Technical Take: Crude Oil Eyes 2015 Peak at $62.58


Technical Take:

Crude oil (WTI) is up 1.2% today and has now rebounded a phenomenal +40% over the last five months for a YTD return of 9.4%.  For the month of November crude has gained 8% which is its third best monthly performance in 2017, behind July and September’s 9% and 9.4%. However, from a technical perspective November has been more significant.  On November 3rd WTI broke out above the $54.50 - $55.25 zone, which had been resistance for the prior 11-months beginning in December 2016.  The breakout ran to $57.92, which saw its daily RSI reach an 11-year high at 80.  In classic textbook form, WTI corrected backwards in price and retested the prior resistance zone which proved to be reliable.  Crude has now gained in four of the last five sessions with today and Wednesday making new 52-week highs.  The next resistance level begins at the psychologically important $60 level, and extends up to $62.58 which represents the 2015 annual high.  Worth noting is the energy sector ETF, ticker XLE, is down more than 13% from its 52-week high made back in December 2016.

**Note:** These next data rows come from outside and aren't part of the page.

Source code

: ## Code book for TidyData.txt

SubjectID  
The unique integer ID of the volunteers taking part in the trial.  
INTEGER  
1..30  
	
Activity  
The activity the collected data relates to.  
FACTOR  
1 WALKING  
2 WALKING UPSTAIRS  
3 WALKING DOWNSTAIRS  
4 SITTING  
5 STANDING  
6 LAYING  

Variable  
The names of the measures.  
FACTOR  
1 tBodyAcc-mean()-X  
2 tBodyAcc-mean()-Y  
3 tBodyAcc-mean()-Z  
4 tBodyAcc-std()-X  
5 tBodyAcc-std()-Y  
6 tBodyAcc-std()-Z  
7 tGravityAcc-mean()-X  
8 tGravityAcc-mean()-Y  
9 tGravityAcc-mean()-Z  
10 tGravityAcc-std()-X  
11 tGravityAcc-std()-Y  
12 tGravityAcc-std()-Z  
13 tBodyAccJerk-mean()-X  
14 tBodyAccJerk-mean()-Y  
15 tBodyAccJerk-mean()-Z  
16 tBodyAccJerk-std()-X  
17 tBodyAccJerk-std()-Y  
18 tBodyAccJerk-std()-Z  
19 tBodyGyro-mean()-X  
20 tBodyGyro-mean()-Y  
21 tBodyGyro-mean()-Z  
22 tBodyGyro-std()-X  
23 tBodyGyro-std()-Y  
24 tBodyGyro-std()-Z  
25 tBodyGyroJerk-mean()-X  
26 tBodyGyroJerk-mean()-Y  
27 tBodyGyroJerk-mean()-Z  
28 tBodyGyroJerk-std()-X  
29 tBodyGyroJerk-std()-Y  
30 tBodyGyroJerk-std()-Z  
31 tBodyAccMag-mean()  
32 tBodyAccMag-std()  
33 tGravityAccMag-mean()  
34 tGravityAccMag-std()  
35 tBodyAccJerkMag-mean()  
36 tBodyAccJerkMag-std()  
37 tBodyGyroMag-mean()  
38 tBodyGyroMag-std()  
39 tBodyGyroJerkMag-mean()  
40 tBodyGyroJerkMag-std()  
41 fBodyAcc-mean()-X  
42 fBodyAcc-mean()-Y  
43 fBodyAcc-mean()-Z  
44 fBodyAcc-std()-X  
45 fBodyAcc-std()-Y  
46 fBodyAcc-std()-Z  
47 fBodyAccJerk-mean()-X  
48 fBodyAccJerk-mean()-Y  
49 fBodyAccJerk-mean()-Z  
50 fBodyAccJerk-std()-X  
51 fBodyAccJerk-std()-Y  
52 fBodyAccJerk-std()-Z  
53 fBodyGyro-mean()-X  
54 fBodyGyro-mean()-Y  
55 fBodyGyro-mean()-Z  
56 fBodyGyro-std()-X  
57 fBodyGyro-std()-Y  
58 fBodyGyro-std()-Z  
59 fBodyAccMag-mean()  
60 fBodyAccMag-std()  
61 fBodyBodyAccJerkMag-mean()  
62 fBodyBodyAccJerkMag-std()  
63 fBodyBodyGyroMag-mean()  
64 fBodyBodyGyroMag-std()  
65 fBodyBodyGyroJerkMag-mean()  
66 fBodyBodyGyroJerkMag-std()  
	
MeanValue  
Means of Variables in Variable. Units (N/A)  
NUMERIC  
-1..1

Nasdaq's Market Intelligence Desk (MID) Team includes: 

Michael Sokoll, CFA is a Senior Managing Director on the Market Intelligence Desk (MID) at Nasdaq with over 25 years of equity market experience. In this role, he manages a team of professionals responsible for providing NASDAQ-listed companies with real-time trading analysis and objective market information.

Jeffrey LaRocque is a Director on the Market Intelligence Desk (MID) at Nasdaq, covering U.S. equities with over 10 years of experience having learned market structure while working on institutional trading desks and as a stock surveillance analyst. Jeff's diverse professional knowledge includes IPOs, Technical Analysis and Options Trading.

Steven Brown is a Managing Director on the Market Intelligence Desk (MID) at Nasdaq with over twenty years of experience in equities. With a focus on client retention he currently covers the Financial, Energy and Media sectors.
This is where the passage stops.